**EXERCISE MATERIAL**
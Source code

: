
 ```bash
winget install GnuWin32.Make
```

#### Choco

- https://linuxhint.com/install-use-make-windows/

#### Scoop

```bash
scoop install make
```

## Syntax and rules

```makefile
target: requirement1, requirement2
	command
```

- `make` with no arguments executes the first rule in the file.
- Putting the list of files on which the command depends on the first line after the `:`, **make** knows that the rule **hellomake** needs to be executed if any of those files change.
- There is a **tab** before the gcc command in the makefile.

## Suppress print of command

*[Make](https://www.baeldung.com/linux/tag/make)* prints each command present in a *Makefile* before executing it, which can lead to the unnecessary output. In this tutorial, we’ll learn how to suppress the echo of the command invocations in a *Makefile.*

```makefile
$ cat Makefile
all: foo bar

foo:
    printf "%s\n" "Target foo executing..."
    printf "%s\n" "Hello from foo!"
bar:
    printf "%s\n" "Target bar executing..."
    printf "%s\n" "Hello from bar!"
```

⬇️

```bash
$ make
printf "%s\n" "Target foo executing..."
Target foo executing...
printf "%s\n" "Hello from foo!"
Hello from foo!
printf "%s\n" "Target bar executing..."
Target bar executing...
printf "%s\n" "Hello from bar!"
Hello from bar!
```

**WHAT YOU ARE ASKED TO DO**
Please repeat every entry, exactly as it was written.

**ANSWER FOR THIS EXERCISE**
Source code

:
 ```bash
winget install GnuWin32.Make
```

#### Choco

- https://linuxhint.com/install-use-make-windows/

#### Scoop

```bash
scoop install make
```

## Syntax and rules

```makefile
target: requirement1, requirement2
	command
```

- `make` with no arguments executes the first rule in the file.
- Putting the list of files on which the command depends on the first line after the `:`, **make** knows that the rule **hellomake** needs to be executed if any of those files change.
- There is a **tab** before the gcc command in the makefile.

## Suppress print of command

*[Make](https://www.baeldung.com/linux/tag/make)* prints each command present in a *Makefile* before executing it, which can lead to the unnecessary output. In this tutorial, we’ll learn how to suppress the echo of the command invocations in a *Makefile.*

```makefile
$ cat Makefile
all: foo bar

foo:
    printf "%s\n" "Target foo executing..."
    printf "%s\n" "Hello from foo!"
bar:
    printf "%s\n" "Target bar executing..."
    printf "%s\n" "Hello from bar!"
```

⬇️

```bash
$ make
printf "%s\n" "Target foo executing..."
Target foo executing...
printf "%s\n" "Hello from foo!"
Hello from foo!
printf "%s\n" "Target bar executing..."
Target bar executing...
printf "%s\n" "Hello from bar!"
Hello from bar!
```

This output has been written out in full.